It’s useful to know something about the plant hypericum because this flower ties together the two stories told in parallel in Manuele Fior’s graphic novel Hypericum. The first regards Howard Carter’s famous1922 expedition which led to the discovery of the intact tomb of Tutankhamun, a.k.a. “King Tut.” Carter’s explorations were financed by Lord Carnarvon (whose country house, Highclere Castle, was featured in Downton Abbey), an English aristocrat who became rich by a marriage settlement provided by the banker Alfred de Rothschild (Carnarvon’s wife was alleged to be Rothschild’s illegitimate daughter).

By 1922, most of the Valley of the Kings had been thoroughly explored, and Carnarvon was reluctant to keep paying for expeditions that resulted in only minor finds at best. Egyptian exploration in those days was a bit like treasure hunting, and the pressure was on Carter to turn up something really big. He pinned his final hopes on one triangular area that remained unexplored, and which at the surface contained only a few workmen’s huts. But beneath one of those huts was a stairway leading underground to a tomb with unbroken seals. The rest, as they say, is history.

The cover to Hypericum. Click to enlarge.

In the modern day, a young Italian scholar named Teresa wins a scholarship to come to Berlin and work on an exhibition of the treasures recovered from the tomb. She’s a straight arrow who works hard and keeps her focus determinedly on the task at hand, which is probably why she was selected for the scholarship in the first place. But travel has a way of throwing curves at you, and Teresa’s troubles start when the hotel room she booked turns out not to be available for as long as she thought.

By chance she meets a brash young man named Ruben who is her exact opposite: he pretends to be an artist but seldom works at it, and he lives like a hippie in a squat while being supported by his father.

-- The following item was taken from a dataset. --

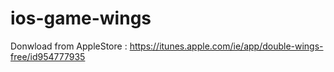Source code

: # ios-game-wings

Donwload from AppleStore : 
https://itunes.apple.com/ie/app/double-wings-free/id954777935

There are no straight lines in Ruben’s life, as Teresa quickly discovers, but she falls under his spell and soon they become lovers.

I’m not a huge fan of the trope of a successful, hardworking woman needing a privileged slacker man to teach her how to enjoy life, but Fior’s telling makes that story line as palatable as anyone could. One reason it’s bearable is because Ruben also learns from Teresa and grows up a bit, so you could say that each provided an influence that helped the other become whole.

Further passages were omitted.